→ DATA IN THIS EXERCISE
------------------------

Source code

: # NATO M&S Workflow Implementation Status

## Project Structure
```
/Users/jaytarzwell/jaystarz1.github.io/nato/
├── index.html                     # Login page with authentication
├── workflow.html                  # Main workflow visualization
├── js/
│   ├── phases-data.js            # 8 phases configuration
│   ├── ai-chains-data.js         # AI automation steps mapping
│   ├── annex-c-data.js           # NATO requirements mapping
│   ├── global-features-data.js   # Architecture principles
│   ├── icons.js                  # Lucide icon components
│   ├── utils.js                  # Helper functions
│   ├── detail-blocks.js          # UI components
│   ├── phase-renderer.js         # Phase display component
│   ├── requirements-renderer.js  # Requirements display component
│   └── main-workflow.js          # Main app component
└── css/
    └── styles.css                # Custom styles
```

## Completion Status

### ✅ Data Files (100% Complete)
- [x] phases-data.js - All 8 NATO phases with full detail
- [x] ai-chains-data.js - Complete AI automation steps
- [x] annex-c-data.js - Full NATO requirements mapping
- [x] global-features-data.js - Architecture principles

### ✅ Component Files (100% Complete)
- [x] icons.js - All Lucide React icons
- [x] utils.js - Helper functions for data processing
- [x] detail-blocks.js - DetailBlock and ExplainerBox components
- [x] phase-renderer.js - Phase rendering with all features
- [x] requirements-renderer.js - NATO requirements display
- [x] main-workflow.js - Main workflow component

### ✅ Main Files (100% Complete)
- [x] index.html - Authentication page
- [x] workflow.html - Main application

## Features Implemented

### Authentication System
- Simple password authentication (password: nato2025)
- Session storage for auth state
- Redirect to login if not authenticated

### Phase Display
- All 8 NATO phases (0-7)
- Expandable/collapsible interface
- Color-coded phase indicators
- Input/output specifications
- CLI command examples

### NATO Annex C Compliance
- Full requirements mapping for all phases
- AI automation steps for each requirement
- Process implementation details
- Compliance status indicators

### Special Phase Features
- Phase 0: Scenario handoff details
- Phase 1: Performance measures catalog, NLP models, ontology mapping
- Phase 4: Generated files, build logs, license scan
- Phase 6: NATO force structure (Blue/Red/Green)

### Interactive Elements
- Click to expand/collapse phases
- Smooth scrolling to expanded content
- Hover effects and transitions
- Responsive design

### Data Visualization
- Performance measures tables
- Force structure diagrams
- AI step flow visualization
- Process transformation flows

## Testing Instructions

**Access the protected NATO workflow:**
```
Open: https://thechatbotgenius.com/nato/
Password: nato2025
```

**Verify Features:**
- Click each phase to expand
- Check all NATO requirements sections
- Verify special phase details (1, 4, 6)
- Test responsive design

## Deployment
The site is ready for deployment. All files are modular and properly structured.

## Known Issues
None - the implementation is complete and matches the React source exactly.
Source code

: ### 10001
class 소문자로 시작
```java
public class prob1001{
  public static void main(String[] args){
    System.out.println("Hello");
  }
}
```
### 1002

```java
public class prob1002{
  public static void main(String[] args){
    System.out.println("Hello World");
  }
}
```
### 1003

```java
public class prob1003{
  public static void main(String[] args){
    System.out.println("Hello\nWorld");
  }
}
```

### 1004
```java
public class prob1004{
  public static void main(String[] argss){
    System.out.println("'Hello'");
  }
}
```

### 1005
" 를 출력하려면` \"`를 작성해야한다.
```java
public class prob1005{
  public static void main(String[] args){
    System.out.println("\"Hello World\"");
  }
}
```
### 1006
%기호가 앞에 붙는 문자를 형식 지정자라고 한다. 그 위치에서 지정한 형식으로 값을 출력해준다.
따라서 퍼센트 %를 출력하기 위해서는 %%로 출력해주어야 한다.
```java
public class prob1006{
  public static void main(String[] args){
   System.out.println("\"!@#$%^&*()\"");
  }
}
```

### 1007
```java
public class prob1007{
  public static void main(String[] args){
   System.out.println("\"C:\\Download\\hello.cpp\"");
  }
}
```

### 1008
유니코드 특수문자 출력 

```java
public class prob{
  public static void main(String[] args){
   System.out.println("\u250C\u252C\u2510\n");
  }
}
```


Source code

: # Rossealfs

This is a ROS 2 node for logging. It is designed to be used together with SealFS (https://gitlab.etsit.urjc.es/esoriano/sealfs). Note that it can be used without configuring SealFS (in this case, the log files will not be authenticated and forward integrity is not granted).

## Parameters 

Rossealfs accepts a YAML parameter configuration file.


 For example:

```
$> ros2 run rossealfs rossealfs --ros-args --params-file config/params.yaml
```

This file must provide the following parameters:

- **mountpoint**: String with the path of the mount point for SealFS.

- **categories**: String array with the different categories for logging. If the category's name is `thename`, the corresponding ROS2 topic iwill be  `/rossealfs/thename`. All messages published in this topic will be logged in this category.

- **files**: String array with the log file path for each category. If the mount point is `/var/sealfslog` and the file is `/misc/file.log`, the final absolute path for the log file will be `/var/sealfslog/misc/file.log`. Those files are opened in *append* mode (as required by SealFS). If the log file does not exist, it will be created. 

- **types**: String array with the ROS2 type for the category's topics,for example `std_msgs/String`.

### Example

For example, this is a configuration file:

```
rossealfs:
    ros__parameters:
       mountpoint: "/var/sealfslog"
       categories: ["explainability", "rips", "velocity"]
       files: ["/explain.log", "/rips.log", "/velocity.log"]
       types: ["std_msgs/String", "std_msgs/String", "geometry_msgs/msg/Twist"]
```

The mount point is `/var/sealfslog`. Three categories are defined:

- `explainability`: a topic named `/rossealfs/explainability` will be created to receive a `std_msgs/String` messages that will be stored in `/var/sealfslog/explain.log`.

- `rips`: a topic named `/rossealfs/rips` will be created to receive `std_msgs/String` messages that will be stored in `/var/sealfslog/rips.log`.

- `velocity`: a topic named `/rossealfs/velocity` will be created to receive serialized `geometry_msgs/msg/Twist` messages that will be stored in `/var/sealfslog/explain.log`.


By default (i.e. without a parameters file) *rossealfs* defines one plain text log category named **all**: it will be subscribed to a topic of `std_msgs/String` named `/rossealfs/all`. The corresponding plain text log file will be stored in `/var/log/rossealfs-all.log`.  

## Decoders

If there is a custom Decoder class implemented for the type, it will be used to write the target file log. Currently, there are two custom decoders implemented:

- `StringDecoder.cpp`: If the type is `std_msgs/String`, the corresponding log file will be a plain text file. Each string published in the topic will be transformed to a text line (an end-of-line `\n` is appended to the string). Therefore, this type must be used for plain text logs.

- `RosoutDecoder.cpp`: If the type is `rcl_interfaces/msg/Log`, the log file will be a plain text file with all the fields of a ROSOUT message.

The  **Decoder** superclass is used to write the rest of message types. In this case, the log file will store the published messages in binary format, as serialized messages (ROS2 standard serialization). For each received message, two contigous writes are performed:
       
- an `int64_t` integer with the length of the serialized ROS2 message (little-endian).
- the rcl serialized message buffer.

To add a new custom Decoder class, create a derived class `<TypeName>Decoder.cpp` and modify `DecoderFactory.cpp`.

------------------------

→ WHAT THE TASK REQUIRES
For each line of the listing that holds the word "messages", show that line.

→ ANSWER TO THE EXERCISE
- **categories**: String array with the different categories for logging. If the category's name is `thename`, the corresponding ROS2 topic iwill be  `/rossealfs/thename`. All messages published in this topic will be logged in this category.
- `explainability`: a topic named `/rossealfs/explainability` will be created to receive a `std_msgs/String` messages that will be stored in `/var/sealfslog/explain.log`.
- `rips`: a topic named `/rossealfs/rips` will be created to receive `std_msgs/String` messages that will be stored in `/var/sealfslog/rips.log`.
- `velocity`: a topic named `/rossealfs/velocity` will be created to receive serialized `geometry_msgs/msg/Twist` messages that will be stored in `/var/sealfslog/explain.log`.
The  **Decoder** superclass is used to write the rest of message types. In this case, the log file will store the published messages in binary format, as serialized messages (ROS2 standard serialization). For each received message, two contigous writes are performed:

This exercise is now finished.